* **PROVIDED INFORMATION**
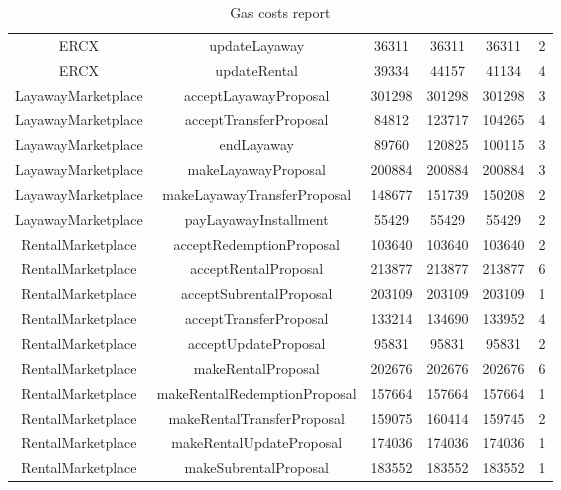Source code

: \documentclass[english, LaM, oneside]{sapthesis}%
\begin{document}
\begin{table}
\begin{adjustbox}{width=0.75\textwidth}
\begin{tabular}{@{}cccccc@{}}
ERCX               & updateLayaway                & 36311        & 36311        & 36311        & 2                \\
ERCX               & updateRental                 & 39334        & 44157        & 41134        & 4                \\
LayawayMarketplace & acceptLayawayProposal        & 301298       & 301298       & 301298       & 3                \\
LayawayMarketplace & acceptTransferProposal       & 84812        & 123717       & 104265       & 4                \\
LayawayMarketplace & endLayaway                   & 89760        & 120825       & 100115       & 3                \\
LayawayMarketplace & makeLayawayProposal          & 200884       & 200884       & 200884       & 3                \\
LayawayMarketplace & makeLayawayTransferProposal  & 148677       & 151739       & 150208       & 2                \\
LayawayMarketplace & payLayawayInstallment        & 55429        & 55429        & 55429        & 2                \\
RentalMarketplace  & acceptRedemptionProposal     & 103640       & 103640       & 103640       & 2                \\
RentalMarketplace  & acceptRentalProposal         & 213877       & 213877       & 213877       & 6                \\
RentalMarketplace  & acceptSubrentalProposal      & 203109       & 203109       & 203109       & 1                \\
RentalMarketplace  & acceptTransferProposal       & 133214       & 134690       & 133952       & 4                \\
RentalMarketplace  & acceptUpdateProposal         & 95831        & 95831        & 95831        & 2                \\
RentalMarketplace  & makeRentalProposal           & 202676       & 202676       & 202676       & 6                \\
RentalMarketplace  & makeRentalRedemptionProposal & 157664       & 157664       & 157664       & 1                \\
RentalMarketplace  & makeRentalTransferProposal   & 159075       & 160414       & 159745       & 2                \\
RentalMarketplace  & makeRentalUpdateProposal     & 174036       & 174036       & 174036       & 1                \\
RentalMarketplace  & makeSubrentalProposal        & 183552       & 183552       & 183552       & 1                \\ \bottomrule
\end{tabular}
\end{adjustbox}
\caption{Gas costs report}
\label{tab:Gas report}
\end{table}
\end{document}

---

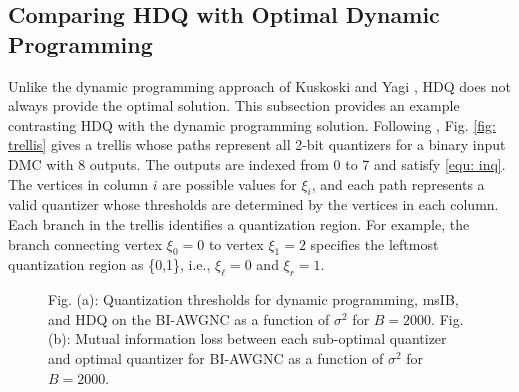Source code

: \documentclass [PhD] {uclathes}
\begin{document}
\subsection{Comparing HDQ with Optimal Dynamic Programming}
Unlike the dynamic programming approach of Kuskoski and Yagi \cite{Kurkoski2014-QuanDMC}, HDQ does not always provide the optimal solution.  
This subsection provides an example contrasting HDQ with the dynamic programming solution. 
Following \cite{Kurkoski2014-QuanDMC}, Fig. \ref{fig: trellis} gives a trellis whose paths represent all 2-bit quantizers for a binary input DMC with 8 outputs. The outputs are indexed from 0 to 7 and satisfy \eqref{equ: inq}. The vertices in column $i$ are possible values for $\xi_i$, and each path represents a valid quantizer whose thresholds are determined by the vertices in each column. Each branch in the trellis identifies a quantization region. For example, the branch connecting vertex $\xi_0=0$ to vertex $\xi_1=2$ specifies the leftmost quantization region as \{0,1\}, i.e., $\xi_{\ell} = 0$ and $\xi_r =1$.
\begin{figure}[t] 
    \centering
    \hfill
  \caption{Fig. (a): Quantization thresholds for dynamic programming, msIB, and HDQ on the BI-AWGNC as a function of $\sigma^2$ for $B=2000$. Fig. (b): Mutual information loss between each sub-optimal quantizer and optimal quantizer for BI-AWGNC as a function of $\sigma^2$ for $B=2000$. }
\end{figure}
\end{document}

* **REQUIRED WORK**
Every line in the records above with the string "begin" in it should be shown.

* **EXERCISE RESPONSE**
\begin{document}
\begin{table}
\begin{adjustbox}{width=0.75\textwidth}
\begin{tabular}{@{}cccccc@{}}
\begin{document}
\begin{figure}[t] 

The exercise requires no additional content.